2. On July 26, 2021, the Issuer redeemed 4,907,914 shares of Class A common stock from Onex RSG LP and 214,731 shares of Class A common stock from Onex RSG Holdings LP in connection with the exercise in full of the underwriters' over-allotment option associated with the Issuer's initial public offering.
3. Following the transactions described above, (i) 11,933,593 shares of Class A common stock are held by Onex RSG LP and (ii) 522,119 shares of Class A common stock are held by Onex RSG Holdings LP.
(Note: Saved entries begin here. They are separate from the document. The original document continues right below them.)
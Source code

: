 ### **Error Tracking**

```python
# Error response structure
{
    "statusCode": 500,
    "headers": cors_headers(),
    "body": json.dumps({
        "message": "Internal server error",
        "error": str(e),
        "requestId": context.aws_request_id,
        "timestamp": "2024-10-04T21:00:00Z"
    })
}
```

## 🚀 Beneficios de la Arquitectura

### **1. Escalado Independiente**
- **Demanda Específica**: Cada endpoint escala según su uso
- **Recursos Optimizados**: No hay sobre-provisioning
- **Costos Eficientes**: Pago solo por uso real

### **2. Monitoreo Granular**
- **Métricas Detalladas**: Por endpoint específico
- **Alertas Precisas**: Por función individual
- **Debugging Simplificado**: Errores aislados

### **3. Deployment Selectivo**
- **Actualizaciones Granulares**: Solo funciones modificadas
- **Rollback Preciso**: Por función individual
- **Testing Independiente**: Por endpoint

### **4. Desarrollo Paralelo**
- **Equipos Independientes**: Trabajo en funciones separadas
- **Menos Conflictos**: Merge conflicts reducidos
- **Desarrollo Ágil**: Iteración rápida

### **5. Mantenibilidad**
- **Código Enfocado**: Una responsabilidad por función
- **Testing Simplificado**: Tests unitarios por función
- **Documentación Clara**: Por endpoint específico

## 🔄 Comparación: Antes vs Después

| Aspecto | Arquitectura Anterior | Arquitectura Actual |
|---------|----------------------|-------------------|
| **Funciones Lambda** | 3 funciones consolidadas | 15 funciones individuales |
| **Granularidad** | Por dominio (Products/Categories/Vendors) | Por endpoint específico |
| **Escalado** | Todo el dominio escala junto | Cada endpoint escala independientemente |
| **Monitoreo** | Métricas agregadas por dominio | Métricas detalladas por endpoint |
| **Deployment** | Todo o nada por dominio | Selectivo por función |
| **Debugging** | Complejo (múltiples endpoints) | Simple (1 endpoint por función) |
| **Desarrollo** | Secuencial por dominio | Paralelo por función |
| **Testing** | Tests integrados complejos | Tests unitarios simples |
4. Onex Corporation may be deemed to beneficially own the shares of Class A common stock held by Onex RSG LP and Onex RSG Holdings LP, through its ownership of all of the equity of Onex Private Equity Holdings LLC, which owns all of the equity of Onex RSG GP Inc., which is the general partner of Onex RSG LP and Onex RSG Holdings LP. Mr. Gerald W. Schwartz, the Chairman and Chief Executive Officer of Onex Corporation, indirectly owns shares representing a majority of the voting rights of the shares of Onex Corporation, and as such may be deemed to beneficially own all of the shares of Class A common stock beneficially owned by Onex Corporation. Each of Onex RSG GP Inc., Onex Private Equity Holdings LLC, Onex Corporation and Mr. Schwartz disclaim beneficial ownership over the securities reported herein except to the extent of their pecuniary interests therein.
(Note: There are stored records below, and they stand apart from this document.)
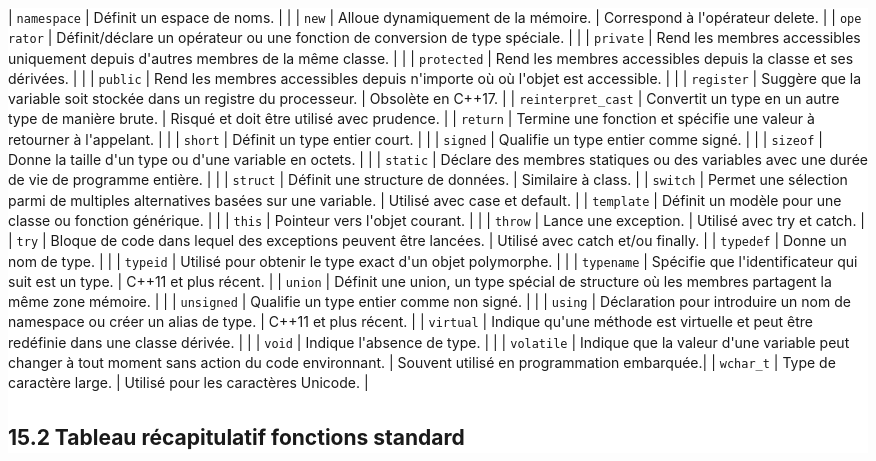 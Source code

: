 | `namespace` | Définit un espace de noms.                                                                       |                                            |
| `new`       | Alloue dynamiquement de la mémoire.                                                              | Correspond à l'opérateur delete.           |
| `operator`  | Définit/déclare un opérateur ou une fonction de conversion de type spéciale.                      |                                            |
| `private`   | Rend les membres accessibles uniquement depuis d'autres membres de la même classe.                |                                            |
| `protected` | Rend les membres accessibles depuis la classe et ses dérivées.                                    |                                            |
| `public`    | Rend les membres accessibles depuis n'importe où où l'objet est accessible.                       |                                            |
| `register`  | Suggère que la variable soit stockée dans un registre du processeur.                              | Obsolète en C++17.                         |
| `reinterpret_cast` | Convertit un type en un autre type de manière brute.                                     | Risqué et doit être utilisé avec prudence. |
| `return`    | Termine une fonction et spécifie une valeur à retourner à l'appelant.                             |                                            |
| `short`     | Définit un type entier court.                                                                    |                                            |
| `signed`    | Qualifie un type entier comme signé.                                                             |                                            |
| `sizeof`    | Donne la taille d'un type ou d'une variable en octets.                                            |                                            |
| `static`    | Déclare des membres statiques ou des variables avec une durée de vie de programme entière.        |                                            |
| `struct`    | Définit une structure de données.                                                                | Similaire à class.                         |
| `switch`    | Permet une sélection parmi de multiples alternatives basées sur une variable.                     | Utilisé avec case et default.              |
| `template`  | Définit un modèle pour une classe ou fonction générique.                                          |                                            |
| `this`      | Pointeur vers l'objet courant.                                                                   |                                            |
| `throw`     | Lance une exception.                                                                             | Utilisé avec try et catch.                 |
| `try`       | Bloque de code dans lequel des exceptions peuvent être lancées.                                   | Utilisé avec catch et/ou finally.          |
| `typedef`   | Donne un nom de type.                                                                            |                                            |
| `typeid`    | Utilisé pour obtenir le type exact d'un objet polymorphe.                                         |                                            |
| `typename`  | Spécifie que l'identificateur qui suit est un type.                                               | C++11 et plus récent.                      |
| `union`     | Définit une union, un type spécial de structure où les membres partagent la même zone mémoire.    |                                            |
| `unsigned`  | Qualifie un type entier comme non signé.                                                         |                                            |
| `using`     | Déclaration pour introduire un nom de namespace ou créer un alias de type.                        | C++11 et plus récent.                      |
| `virtual`   | Indique qu'une méthode est virtuelle et peut être redéfinie dans une classe dérivée.               |                                            |
| `void`      | Indique l'absence de type.                                                                       |                                            |
| `volatile`  | Indique que la valeur d'une variable peut changer à tout moment sans action du code environnant. | Souvent utilisé en programmation embarquée.|
| `wchar_t`   | Type de caractère large.                                                                         | Utilisé pour les caractères Unicode.       |
## 15.2 Tableau récapitulatif fonctions standard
5. The redemption of the Class A shares was effectuated at a price of $22.325 per Class A share, which price is subject to an increase or decrease for the over- or under-payment of taxes, respectively, by the Common Blocker Entity (as defined in the Registration Statement) through the date of the effectiveness of the merger.
Remarks:
Robert LeBlanc currently serves on the board of directors of the Issuer as the Reporting Persons' representative, and therefore each of the Reporting Persons may be deemed a "director by deputization" of the Issuer. Power of Attorney incorporated by reference to Exhibit 99.3 to Amendment No. 1 to Schedule 13G filed with the Securities and Exchange Commission with respect to Fly Leasing Limited on April 3, 2017.
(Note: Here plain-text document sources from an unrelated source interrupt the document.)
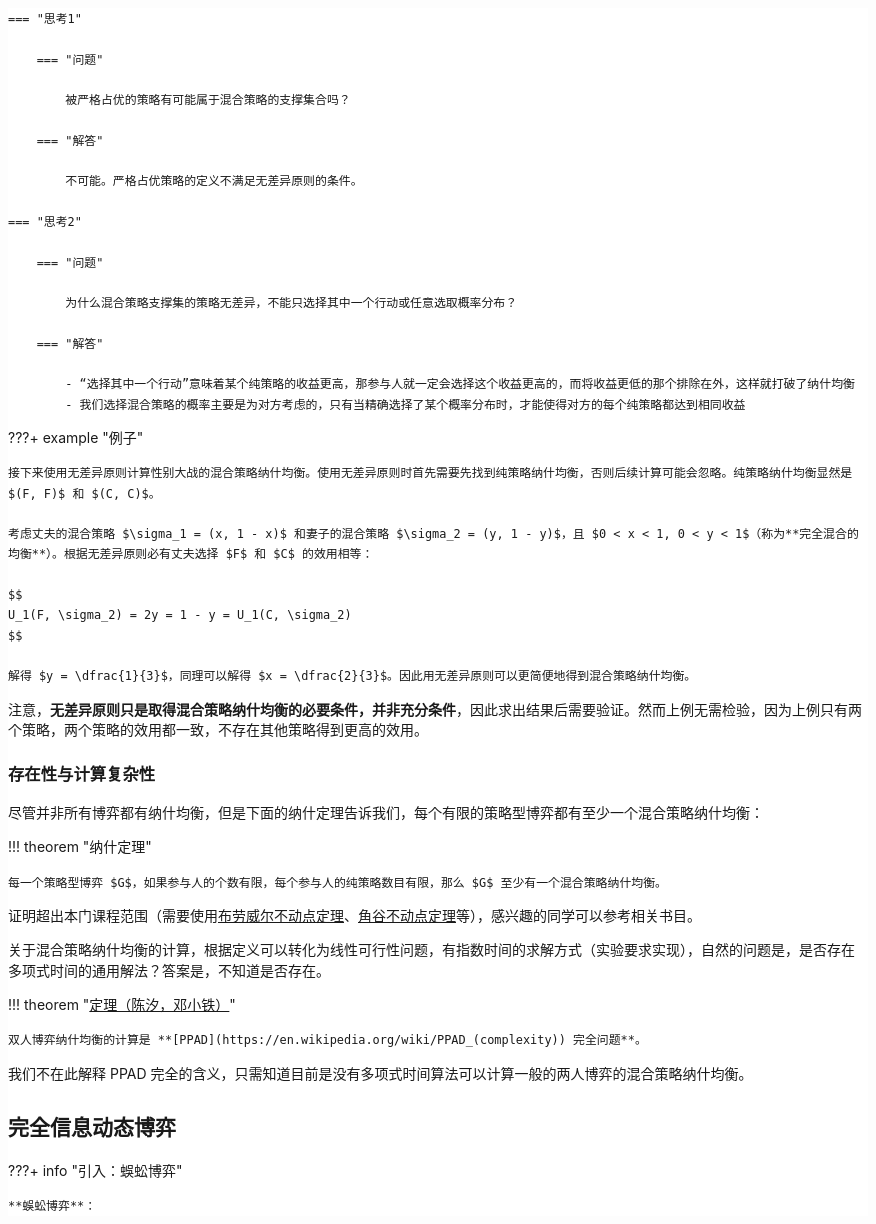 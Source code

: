     === "思考1"

        === "问题"

            被严格占优的策略有可能属于混合策略的支撑集合吗？

        === "解答"

            不可能。严格占优策略的定义不满足无差异原则的条件。

    === "思考2"

        === "问题"

            为什么混合策略支撑集的策略无差异，不能只选择其中一个行动或任意选取概率分布？

        === "解答"

            - “选择其中一个行动”意味着某个纯策略的收益更高，那参与人就一定会选择这个收益更高的，而将收益更低的那个排除在外，这样就打破了纳什均衡
            - 我们选择混合策略的概率主要是为对方考虑的，只有当精确选择了某个概率分布时，才能使得对方的每个纯策略都达到相同收益

???+ example "例子"

    接下来使用无差异原则计算性别大战的混合策略纳什均衡。使用无差异原则时首先需要先找到纯策略纳什均衡，否则后续计算可能会忽略。纯策略纳什均衡显然是 $(F, F)$ 和 $(C, C)$。

    考虑丈夫的混合策略 $\sigma_1 = (x, 1 - x)$ 和妻子的混合策略 $\sigma_2 = (y, 1 - y)$，且 $0 < x < 1, 0 < y < 1$（称为**完全混合的均衡**）。根据无差异原则必有丈夫选择 $F$ 和 $C$ 的效用相等：

    $$
    U_1(F, \sigma_2) = 2y = 1 - y = U_1(C, \sigma_2)
    $$

    解得 $y = \dfrac{1}{3}$，同理可以解得 $x = \dfrac{2}{3}$。因此用无差异原则可以更简便地得到混合策略纳什均衡。

注意，**无差异原则只是取得混合策略纳什均衡的必要条件，并非充分条件**，因此求出结果后需要验证。然而上例无需检验，因为上例只有两个策略，两个策略的效用都一致，不存在其他策略得到更高的效用。


### 存在性与计算复杂性

尽管并非所有博弈都有纳什均衡，但是下面的纳什定理告诉我们，每个有限的策略型博弈都有至少一个混合策略纳什均衡：

!!! theorem "纳什定理"

    每一个策略型博弈 $G$，如果参与人的个数有限，每个参与人的纯策略数目有限，那么 $G$ 至少有一个混合策略纳什均衡。

证明超出本门课程范围（需要使用[布劳威尔不动点定理](https://en.wikipedia.org/wiki/Brouwer_fixed-point_theorem)、[角谷不动点定理](https://en.wikipedia.org/wiki/Kakutani_fixed-point_theorem)等），感兴趣的同学可以参考相关书目。

关于混合策略纳什均衡的计算，根据定义可以转化为线性可行性问题，有指数时间的求解方式（实验要求实现），自然的问题是，是否存在多项式时间的通用解法？答案是，不知道是否存在。

!!! theorem "[定理（陈汐，邓小铁）](https://doi.org/10.1109%2FFOCS.2006.69)"

    双人博弈纳什均衡的计算是 **[PPAD](https://en.wikipedia.org/wiki/PPAD_(complexity)) 完全问题**。

我们不在此解释 PPAD 完全的含义，只需知道目前是没有多项式时间算法可以计算一般的两人博弈的混合策略纳什均衡。


## 完全信息动态博弈

???+ info "引入：蜈蚣博弈"

    **蜈蚣博弈**：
Onex Corporation /s/ Andrea E. Daly, Managing Director - General Counsel of Onex Corporation, By: Andrea E. Daly, Managing Director - General Counsel 07/26/2021
Onex RSG LP /s/ Todd Clegg, Vice President of Onex RSG GP Inc., the general partner of Onex RSG LP 07/26/2021
Onex RSG Holdings LP /s/ Todd Clegg, Vice President of Onex RSG GP Inc., the general partner of Onex RSG Holdings LP 07/26/2021
Onex RSG GP Inc. /s/ Todd Clegg, Vice President of Onex RSG GP Inc. 07/26/2021
Onex Private Equity Holdings LLC /s/ Joshua Hausman, Director of Onex Private Equity Holdings LLC 07/26/2021
/s/ Andrea E. Daly, attorney-in-fact for Gerald W. Schwartz 07/26/2021
** Signature of Reporting Person Date
Reminder: Report on a separate line for each class of securities beneficially owned directly or indirectly.
* If the form is filed by more than one reporting person, see Instruction 4 (b)(v).
** Intentional misstatements or omissions of facts constitute Federal Criminal Violations See 18 U.S.C. 1001 and 15 U.S.C. 78ff(a).